# Are long rides (45+) ever auto-queued?



## NewLyftDriver (Sep 10, 2021)

If so, do they come with a long ride notification? Or is it silently snuck in?


----------



## Amos69 (May 17, 2019)

yes


----------



## NewLyftDriver (Sep 10, 2021)

Yes to which question?


----------



## Lord Summerisle (Aug 15, 2015)

They could have added a long trip notification to the stacked ping anytime they liked. They could have added the direction. The fact that they haven't proves that they don't give a crouching tiger flying about the drivers.


----------



## Atavar (Aug 11, 2018)

I have gotten stacked 300 mile rides with no notification.


----------



## NewLyftDriver (Sep 10, 2021)

I guess I jinxed myself or something; just ended up getting a very undesirable long trip, 66 minutes, queued second ride of a three-ride streak, and 12h clock runs out before the end of the long ride, making me lose the streak, guaranteeing me a deadhead at the lovely "personal miles" rate of $0.38+tax/mi in this Flex Scam rental           

I don't think a worse combination of conditions could be put together


----------



## Atavar (Aug 11, 2018)

Just park and sleep in the car for six hours. If you are very lucky it can stack a ride at the end of your long one so you get your third ride. 
I had one night where it kept stacking rides past 12 hours until I had been on 16 hours.


----------



## Amos69 (May 17, 2019)

NewLyftDriver said:


> Yes to which question?


both


----------



## June132017 (Jun 13, 2017)

Sorry you had a bad experience on Lyft. Do you ever have any good one's though? Lyft used to be awesome for me, i'd do it up in FL then PA. Now it's a nightmare of red tape in PA though. They want an inspection and stuff : (


----------



## NewLyftDriver (Sep 10, 2021)

Stupid app thinks I'm still eligible for a streak, after kicking me off at 12h. Maybe I am? About to test out in a min


----------



## NewLyftDriver (Sep 10, 2021)

Wow streak picked up where I left off.

I finally got gold, but queued rides don't show info, or at least I can't seem to get anything out of them


----------



## Jimmy44 (Jan 12, 2020)

NewLyftDriver said:


> If so, do they come with a long ride notification? Or is it silently snuck in?

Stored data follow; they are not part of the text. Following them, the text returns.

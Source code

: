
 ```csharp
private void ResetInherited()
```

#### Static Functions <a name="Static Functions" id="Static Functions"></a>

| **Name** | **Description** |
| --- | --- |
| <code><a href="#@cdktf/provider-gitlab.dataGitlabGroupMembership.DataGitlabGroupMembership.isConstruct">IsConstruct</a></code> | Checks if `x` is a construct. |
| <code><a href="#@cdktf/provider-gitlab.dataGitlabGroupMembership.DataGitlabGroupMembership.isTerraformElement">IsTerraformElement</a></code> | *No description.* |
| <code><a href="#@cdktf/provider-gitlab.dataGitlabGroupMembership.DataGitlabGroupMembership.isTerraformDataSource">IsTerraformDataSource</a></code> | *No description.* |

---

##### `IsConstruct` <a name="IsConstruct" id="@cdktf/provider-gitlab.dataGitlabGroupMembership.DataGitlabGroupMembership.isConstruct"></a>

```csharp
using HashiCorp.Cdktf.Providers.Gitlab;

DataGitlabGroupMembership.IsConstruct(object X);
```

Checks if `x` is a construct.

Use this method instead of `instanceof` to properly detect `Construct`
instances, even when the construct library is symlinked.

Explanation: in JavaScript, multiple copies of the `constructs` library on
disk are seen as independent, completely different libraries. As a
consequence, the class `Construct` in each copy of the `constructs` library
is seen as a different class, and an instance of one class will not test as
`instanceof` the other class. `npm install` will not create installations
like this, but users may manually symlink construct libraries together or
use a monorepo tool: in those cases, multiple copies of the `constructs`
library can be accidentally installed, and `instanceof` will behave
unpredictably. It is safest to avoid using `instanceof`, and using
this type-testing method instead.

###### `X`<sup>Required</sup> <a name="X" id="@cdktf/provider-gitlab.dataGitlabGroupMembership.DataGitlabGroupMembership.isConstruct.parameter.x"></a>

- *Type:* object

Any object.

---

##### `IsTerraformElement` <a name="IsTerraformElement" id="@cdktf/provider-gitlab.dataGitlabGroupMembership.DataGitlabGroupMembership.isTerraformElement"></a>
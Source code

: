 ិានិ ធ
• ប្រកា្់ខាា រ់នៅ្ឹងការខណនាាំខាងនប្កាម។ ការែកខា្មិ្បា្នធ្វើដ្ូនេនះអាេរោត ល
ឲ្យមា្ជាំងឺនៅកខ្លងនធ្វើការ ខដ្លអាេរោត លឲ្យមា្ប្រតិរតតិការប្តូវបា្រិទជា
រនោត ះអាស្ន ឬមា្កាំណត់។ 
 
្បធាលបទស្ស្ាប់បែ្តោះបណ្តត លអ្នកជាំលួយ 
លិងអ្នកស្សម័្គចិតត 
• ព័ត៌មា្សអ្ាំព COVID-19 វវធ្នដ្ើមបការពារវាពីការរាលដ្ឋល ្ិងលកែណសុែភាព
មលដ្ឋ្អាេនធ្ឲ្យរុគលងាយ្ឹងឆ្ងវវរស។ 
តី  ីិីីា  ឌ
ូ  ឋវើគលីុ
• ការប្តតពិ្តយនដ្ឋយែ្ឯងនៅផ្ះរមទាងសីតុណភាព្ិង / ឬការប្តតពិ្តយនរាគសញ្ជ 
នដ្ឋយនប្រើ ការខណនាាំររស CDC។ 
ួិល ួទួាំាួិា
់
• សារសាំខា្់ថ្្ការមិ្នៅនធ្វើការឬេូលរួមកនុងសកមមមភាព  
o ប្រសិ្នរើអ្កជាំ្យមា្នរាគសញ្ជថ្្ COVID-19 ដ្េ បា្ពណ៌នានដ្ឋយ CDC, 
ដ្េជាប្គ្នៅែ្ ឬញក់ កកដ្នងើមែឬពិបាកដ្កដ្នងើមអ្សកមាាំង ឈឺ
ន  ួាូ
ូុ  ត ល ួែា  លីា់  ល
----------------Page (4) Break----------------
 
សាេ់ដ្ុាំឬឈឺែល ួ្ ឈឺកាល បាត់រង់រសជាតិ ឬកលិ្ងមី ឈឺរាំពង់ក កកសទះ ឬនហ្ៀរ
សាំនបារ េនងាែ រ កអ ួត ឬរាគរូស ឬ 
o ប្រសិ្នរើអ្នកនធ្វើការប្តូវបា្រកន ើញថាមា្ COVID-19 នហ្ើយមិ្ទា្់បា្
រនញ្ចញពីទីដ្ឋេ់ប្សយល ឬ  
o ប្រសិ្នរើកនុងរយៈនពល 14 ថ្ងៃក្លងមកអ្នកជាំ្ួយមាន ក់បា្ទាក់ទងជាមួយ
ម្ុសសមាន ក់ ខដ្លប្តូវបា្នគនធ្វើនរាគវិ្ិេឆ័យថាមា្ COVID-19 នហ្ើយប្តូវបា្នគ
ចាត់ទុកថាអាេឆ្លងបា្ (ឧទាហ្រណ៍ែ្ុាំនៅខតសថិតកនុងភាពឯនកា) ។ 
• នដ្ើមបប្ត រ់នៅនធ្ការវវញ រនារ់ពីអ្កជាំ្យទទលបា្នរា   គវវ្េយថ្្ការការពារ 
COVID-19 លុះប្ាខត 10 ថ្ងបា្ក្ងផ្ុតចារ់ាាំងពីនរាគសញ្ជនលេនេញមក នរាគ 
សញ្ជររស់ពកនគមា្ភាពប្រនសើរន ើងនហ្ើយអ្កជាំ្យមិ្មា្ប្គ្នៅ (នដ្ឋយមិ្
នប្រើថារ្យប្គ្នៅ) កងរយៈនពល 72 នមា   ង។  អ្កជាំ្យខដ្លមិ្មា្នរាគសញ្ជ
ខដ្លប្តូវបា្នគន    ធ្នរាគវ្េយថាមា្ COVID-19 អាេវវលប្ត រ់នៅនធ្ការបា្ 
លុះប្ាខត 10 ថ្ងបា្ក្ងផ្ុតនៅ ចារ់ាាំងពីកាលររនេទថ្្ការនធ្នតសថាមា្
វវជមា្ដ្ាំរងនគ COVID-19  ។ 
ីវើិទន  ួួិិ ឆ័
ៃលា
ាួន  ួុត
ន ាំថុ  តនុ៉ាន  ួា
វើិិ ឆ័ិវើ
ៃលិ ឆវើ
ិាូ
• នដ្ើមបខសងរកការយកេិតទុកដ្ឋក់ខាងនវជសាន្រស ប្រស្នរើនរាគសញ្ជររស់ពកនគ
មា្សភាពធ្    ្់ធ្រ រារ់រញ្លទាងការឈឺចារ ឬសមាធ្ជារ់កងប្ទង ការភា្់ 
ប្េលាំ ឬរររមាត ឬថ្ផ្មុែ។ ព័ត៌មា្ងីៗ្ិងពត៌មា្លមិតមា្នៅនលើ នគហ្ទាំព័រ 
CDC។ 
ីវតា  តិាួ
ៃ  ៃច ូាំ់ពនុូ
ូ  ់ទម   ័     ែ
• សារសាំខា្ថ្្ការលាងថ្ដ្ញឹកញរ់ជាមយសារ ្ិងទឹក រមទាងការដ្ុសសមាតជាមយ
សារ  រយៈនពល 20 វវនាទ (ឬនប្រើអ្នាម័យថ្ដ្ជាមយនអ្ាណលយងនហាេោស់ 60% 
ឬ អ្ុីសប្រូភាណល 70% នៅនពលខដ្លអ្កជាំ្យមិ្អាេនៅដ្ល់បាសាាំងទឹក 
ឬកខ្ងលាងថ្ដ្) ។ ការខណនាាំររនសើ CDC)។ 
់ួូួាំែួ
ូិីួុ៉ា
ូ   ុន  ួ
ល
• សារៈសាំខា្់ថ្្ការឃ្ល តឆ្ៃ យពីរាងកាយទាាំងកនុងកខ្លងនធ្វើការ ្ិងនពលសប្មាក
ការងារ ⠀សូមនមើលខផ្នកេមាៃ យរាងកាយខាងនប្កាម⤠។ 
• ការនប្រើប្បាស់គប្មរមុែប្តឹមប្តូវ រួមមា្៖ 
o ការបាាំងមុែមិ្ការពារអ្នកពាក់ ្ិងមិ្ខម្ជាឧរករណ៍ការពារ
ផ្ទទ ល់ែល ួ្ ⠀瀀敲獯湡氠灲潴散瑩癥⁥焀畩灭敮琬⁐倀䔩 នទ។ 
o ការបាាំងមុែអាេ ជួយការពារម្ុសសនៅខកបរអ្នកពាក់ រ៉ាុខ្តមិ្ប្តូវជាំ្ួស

Silently snuck in in my case.
I simply tell my passenger the trip is to long and I have to cancel.
The other thing I do is offer to take them say 20 minutes toward there detination then drop them off in a safe place until there next ride comes.
Every bonus is based on # of rides not length of rides.
So long rides actually hurt drivers in 2021.


----------



## NewLyftDriver (Sep 10, 2021)

Turns out streaks can be picked up where left off if you get kicked off due to max hours


----------



## Jimmy44 (Jan 12, 2020)

NewLyftDriver said:


> Turns out streaks can be picked up where left off if you get kicked off due to max hours
> 
> View attachment 616268


Wow !!! 
I have not gotten that max hour warning in years not even close.
Your hard core !!!!


----------



## PukersAreAlwaysYourFault (Mar 25, 2021)

Jimmy44 said:


> Wow !!!
> I have not gotten that max hour warning in years not even close.
> Your hard core !!!!


He's going to help Lyft get into profit. Then they will show him their loyalty by dumping him for an autonomous vehicle.


----------



## NewLyftDriver (Sep 10, 2021)

If I don't do it, somebody else will, can't stop the inevitable


----------



## Jimmy44 (Jan 12, 2020)

PukersAreAlwaysYourFault said:


> He's going to help Lyft get into profit. Then they will show him their loyalty by dumping him for an autonomous vehicle.


We won't see them in our lifetime maybe ever.


----------



## Jimmy44 (Jan 12, 2020)

NewLyftDriver said:


> If I don't do it, somebody else will, can't stop the inevitable


Hey keep up the good work !!!


----------



## PukersAreAlwaysYourFault (Mar 25, 2021)

Jimmy44 said:


> We won't see them in our lifetime maybe ever.


Autonomous cars? May I introduce you to Cruise and Waymo in San Francisco. There's spinning cylinders every 2 and a half blocks you journey.


----------



## NewLyftDriver (Sep 10, 2021)

Spinning cylinders? What does that mean?


----------



## PukersAreAlwaysYourFault (Mar 25, 2021)

NewLyftDriver said:


> Spinning cylinders? What does that mean?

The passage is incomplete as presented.